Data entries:
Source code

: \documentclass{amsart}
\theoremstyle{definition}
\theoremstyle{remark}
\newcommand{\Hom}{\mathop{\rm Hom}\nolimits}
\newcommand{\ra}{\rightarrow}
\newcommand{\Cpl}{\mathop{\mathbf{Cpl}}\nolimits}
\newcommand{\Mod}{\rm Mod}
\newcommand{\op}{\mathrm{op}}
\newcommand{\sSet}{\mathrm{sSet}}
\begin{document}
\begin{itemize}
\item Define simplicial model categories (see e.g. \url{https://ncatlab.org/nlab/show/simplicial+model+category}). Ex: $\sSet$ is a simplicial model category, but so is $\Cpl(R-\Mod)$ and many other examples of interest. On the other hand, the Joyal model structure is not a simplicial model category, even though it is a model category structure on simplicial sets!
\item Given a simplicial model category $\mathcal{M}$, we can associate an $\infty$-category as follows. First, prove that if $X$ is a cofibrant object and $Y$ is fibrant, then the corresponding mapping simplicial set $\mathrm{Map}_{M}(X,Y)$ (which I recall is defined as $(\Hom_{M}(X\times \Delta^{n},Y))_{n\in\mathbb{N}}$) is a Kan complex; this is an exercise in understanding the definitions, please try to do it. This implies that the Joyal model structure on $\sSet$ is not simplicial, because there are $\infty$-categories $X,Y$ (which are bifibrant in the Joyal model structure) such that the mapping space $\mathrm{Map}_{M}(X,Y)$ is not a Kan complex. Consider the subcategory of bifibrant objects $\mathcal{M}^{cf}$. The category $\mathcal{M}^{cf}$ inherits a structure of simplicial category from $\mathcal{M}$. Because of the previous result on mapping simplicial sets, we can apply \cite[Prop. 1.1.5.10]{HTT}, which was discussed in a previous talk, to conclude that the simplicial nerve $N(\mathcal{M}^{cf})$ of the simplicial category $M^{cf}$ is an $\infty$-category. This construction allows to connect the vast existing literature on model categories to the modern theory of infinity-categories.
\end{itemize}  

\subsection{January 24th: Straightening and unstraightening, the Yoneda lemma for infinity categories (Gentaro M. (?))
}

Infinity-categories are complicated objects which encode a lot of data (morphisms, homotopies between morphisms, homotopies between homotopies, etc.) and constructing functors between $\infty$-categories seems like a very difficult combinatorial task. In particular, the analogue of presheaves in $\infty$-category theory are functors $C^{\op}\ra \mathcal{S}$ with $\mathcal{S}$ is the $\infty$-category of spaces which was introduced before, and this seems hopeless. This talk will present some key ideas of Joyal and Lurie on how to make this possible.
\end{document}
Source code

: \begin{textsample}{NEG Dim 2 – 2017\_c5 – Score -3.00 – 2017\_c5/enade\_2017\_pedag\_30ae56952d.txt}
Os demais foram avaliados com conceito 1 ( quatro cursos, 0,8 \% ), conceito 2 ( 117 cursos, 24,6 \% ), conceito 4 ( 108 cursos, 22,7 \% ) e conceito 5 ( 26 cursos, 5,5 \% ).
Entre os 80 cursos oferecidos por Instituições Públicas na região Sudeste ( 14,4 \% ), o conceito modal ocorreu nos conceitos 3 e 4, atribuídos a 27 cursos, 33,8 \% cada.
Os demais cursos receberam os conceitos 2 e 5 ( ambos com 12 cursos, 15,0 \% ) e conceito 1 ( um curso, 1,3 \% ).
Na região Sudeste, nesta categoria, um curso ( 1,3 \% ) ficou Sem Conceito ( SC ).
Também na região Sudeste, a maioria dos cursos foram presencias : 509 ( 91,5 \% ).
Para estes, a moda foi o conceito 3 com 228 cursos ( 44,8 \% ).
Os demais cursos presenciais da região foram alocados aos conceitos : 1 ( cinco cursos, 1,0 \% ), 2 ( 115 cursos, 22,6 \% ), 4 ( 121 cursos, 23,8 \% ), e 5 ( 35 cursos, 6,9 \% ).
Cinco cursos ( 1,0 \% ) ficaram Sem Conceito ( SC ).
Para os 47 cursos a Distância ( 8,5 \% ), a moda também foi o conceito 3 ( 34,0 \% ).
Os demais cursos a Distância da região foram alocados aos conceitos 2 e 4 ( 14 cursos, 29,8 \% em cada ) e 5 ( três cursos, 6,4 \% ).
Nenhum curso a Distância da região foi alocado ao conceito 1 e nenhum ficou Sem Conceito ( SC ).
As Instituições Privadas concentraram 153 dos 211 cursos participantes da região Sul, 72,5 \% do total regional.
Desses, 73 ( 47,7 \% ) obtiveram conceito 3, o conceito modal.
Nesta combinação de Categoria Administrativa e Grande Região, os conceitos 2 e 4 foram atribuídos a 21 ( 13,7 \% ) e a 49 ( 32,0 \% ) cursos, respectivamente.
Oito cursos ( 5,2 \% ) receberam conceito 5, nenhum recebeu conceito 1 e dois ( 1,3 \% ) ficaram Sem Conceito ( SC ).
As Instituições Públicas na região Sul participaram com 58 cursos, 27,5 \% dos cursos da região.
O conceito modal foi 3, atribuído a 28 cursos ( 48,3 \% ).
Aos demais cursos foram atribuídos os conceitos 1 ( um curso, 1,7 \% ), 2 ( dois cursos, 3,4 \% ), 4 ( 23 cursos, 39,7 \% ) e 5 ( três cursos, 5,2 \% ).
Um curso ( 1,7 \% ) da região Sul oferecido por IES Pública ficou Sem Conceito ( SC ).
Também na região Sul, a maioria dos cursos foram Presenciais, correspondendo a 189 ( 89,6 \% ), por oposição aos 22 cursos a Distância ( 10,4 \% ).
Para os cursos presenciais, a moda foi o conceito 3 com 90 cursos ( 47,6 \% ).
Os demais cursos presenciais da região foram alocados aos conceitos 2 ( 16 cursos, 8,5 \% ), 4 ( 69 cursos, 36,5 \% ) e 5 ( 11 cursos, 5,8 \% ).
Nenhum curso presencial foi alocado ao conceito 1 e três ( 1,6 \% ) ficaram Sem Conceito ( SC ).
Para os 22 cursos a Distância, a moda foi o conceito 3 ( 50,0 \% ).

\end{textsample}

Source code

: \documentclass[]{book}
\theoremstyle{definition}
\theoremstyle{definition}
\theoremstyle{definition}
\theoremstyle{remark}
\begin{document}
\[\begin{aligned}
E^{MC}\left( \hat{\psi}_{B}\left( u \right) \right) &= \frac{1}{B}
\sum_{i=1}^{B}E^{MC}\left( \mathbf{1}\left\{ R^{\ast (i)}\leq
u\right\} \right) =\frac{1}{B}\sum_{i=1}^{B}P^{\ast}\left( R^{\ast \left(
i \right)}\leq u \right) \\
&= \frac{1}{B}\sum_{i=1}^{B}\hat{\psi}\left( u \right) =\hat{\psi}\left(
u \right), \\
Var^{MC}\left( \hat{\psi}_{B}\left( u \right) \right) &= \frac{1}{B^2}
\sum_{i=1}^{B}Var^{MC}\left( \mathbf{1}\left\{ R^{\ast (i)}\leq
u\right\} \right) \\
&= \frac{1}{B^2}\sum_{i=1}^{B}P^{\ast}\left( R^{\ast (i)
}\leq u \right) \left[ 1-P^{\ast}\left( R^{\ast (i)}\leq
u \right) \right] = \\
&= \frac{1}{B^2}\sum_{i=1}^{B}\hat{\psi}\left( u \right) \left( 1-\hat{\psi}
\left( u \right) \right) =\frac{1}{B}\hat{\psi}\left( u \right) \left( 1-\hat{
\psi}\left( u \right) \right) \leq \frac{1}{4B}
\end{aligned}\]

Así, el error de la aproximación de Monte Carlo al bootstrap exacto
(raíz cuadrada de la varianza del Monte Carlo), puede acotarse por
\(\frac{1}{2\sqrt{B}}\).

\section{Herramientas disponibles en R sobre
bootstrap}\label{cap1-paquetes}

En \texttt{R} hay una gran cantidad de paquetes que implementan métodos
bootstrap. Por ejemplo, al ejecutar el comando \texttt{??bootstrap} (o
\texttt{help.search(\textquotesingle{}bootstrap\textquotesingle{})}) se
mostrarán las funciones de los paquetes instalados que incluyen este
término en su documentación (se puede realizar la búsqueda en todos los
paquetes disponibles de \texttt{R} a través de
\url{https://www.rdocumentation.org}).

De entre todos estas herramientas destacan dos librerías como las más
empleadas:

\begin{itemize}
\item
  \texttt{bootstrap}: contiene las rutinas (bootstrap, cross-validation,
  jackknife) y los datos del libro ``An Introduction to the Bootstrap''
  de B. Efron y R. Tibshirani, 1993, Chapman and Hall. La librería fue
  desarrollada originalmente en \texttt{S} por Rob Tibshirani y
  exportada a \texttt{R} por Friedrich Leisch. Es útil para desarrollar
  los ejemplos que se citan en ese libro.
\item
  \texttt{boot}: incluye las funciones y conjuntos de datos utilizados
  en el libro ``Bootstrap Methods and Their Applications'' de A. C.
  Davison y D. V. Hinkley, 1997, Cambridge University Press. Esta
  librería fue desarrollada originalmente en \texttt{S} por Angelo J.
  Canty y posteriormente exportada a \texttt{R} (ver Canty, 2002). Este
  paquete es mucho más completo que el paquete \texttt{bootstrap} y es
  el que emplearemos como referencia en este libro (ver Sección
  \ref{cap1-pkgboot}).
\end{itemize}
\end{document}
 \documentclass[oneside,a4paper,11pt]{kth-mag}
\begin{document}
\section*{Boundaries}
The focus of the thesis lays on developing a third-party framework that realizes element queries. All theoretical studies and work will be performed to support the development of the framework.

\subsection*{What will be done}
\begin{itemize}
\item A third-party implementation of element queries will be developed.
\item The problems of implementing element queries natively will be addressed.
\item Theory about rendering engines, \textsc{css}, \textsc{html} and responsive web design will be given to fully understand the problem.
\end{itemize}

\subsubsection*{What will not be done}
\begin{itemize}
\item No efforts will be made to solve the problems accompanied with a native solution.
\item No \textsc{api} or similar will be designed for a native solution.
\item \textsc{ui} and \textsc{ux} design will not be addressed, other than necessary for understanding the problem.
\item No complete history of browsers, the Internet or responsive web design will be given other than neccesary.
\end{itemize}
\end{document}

Problem requirements: Looking at the data above, count every line holding the word "maioria" and state only the count.

Exercise response: 2